2.6.25

Sinfonía inacabada


Aquel día, como tantos otros, el hombre tras levantarse, miraba el cielo tratando de averiguar el secreto y las intenciones de las nubes y del viento. Pero no era un día como todos.

Pronto, las campanas y los cohetes sorprendían a las cigüeñas en su nido y a los vencejos, que empezaban a revolotear alrededor del campanario, asustados, ante aquel inesperado baile de bronce y de pólvora.

Era el día de la cruz.

A continuación, el hombre fruncía el ceño preocupado ante la presencia de otra cruz de negras alas.

Cruz de la sequía.

Del campo llegaba a ráfagas un olor a jara en flor y a tomillo, también a miel y a colmena; y siempre a sudor y a pobreza.

Con el borde de la mano extendido sobre la frente, el hombre oteaba el horizonte. Más allá, el mar... Y como tantas veces pensó en preparar las maletas.

Cruz de la emigración.

Otros se fueron antes.

Allá, donde las nubes son de anhídrido sulfúrico y los ríos bajan preñados de átomos mortíferos.

Cruz del silencio.

Cada año, puntualmente llegaba la cruz. Cuando el sol doraba las mezquinas espigas y el encinar se convertía en un arrullo de tórtolas que se amaban bajo un cielo renovado.

El hombre desempolvó el traje de las ocasiones, se colgó el crucifijo y salió al encuentro de aquella cruz adornada con rayos de espejos y flores de papel de plata. Las mujeres disputaban sus canciones por las esquinas a esa cruz que se deslizaba por las calles sobre un río de personas.

Y todo el pueblo estallaba en mil arco-iris de colores. Siempre fue así. Como cuando era niño.

Cruz de los recuerdos.

En su vida hubo de todo: Lo visitó la vida y la muerte, conoció el amor y la guerra y aprendió a distinguir las palabras sinceras de las promesas interesadas.

La fiesta seguía.

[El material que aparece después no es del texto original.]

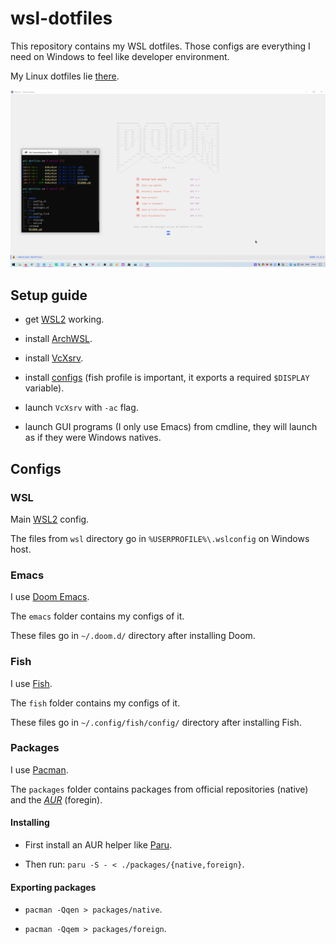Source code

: # wsl-dotfiles

This repository contains my WSL dotfiles.
Those configs are everything I need on Windows to feel like developer environment.

My Linux dotfiles lie [there](https://github.com/dakyskye/dotfiles).

![screenshot](./screenshot.png)

## Setup guide

* get [WSL2](https://docs.microsoft.com/en-us/windows/wsl/install-win10) working.

* install [ArchWSL](https://github.com/yuk7/ArchWSL).

* install [VcXsrv](https://sourceforge.net/projects/vcxsrv/).

* install [configs](#configs) (fish profile is important, it exports a required `$DISPLAY` variable).

* launch `VcXsrv` with `-ac` flag.

* launch GUI programs (I only use Emacs) from cmdline, they will launch as if they were Windows natives.

## Configs

### WSL

Main [WSL2](https://docs.microsoft.com/en-us/windows/wsl/compare-versions#whats-new-in-wsl-2) config.

The files from `wsl` directory go in `%USERPROFILE%\.wslconfig` on Windows host.

### Emacs

I use [Doom Emacs](https://github.com/hlissner/doom-emacs).

The `emacs` folder contains my configs of it.

These files go in `~/.doom.d/` directory after installing Doom.

### Fish

I use [Fish](https://fishshell.com/).

The `fish` folder contains my configs of it.

These files go in `~/.config/fish/config/` directory after installing Fish.

### Packages

I use [Pacman](https://wiki.archlinux.org/index.php/pacman).

The `packages` folder contains packages from official repositories (native) and the [*AUR*](https://aur.archlinux.org/) (foregin).

#### Installing

* First install an AUR helper like [Paru](https://github.com/Morganamilo/paru).

* Then run: `paru -S - < ./packages/{native,foreign}`.

#### Exporting packages

* `pacman -Qqen > packages/native`.

* `pacman -Qqem > packages/foreign`.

Y en el aire temblaban, mezclándose, las moléculas nauseabundas de una colonia barata y los lamentos horteras del cantante de moda.

Y había alegría.

Una cruz florecida y resplandeciente lo presidía todo.

El hombre, amenazado por la presencia de otras cruces, se confundió con el rebaño e intentó olvidar, pero sus carcajadas no eran sino la mueca alcohólica de una mal disimulada desesperanza.

Cruz de la esperanza.

Al día siguiente, como todos los días, el hombre tras levantarse miraría el cielo tratando de averiguar el secreto y las intenciones de las nubes y del viento.